The NSW Deaf Society is preparing to celebrate 100 years of operation in Australia this October.
And Mr Gorringe is a glowing ambassador for the NSW Deaf Society, having been a member for more than 20 years. His outstanding work gained him life membership in the society back in 2006.
“The importance of the Deaf Society for me is it feels like I’m part of a big community and we treat each other like family,” Mr Gorringe said.
Mrs Gorringe said that Anthony was extremely independent and despite his difficulties, was an ideal Orange citizen who gave a lot back to the community.
“He’s played lawn bowls for more than 47 years, played rugby league at Dunedoo, drove in car rallies, judged swimming and coached junior rugby league just to name a few things,” she said.
“Last year he was also treasurer of the Orange Art Society and he did such a great job they’ve invited him back again this year.”
Sign language has become a huge part of the Gorringe family and Ashlee Hepworth, who’s engaged to Anthony’s grandson Paul, is the latest to learn sign language.
While daunting to start with, she believes it’s enriched her life so much she plans on studying a diploma of interpreting.
“It was hard to learn at first and you’re very concious because you don’t want to use the incorrect signs,” she said.
“But once I built up the confidence I quite enjoyed it and even thought I’ve only started doing it since last November I’ve picked up a lot of things along the way.”
To celebrate 100 years of the Deaf Society in NSW, they’re hoping to attract 100 more people like Ashlee who’d like to complete an accredited Auslan (Australian sign language) course.
“In the same way that people enrich their lives by signing up to foreign language courses, we are encouraging people to explore the significant benefits of sign language,” chief executive officer of the Deaf Society of NSW Sharon Everson said.

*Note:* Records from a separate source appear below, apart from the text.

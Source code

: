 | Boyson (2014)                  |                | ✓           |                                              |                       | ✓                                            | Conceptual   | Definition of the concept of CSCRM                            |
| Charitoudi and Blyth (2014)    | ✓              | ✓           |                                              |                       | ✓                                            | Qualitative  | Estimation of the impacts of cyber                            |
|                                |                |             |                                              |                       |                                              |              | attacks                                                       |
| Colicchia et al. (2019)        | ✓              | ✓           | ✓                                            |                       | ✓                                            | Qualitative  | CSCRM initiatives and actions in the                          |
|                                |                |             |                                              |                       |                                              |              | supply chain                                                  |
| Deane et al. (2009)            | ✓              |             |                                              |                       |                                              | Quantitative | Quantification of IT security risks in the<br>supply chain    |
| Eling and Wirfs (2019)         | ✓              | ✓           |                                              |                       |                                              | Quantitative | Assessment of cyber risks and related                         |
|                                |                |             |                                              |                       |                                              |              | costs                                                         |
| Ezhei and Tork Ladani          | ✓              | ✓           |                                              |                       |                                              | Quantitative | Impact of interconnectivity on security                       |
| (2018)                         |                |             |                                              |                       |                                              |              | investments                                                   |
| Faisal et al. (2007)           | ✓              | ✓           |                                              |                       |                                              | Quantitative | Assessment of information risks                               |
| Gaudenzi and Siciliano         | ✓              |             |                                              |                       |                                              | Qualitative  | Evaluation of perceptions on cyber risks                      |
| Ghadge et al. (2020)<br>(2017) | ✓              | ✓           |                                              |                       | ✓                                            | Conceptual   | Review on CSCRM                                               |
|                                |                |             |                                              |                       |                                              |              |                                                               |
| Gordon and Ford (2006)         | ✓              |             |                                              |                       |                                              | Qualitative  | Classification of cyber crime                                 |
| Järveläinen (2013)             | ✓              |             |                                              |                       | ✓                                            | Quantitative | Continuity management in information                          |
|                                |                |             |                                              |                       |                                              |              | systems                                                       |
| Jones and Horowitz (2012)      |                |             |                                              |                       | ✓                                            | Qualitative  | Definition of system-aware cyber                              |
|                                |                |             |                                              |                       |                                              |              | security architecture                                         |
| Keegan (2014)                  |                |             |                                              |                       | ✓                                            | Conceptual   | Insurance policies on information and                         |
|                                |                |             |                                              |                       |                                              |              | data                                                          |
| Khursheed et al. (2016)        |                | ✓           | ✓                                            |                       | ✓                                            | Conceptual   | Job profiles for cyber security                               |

“This initiative aims to bridge the gap between the hearing and deaf community by creating a better sense of understanding and awareness of the use of sign language.”
The Deaf Society of NSW offers both online and face-to-face accredited Auslan courses. Community courses which take seven weeks are available to people who are interested in learning the basics of Auslan
The Deaf Society of NSW also offers nationally-accredited Auslan certificate and diploma courses.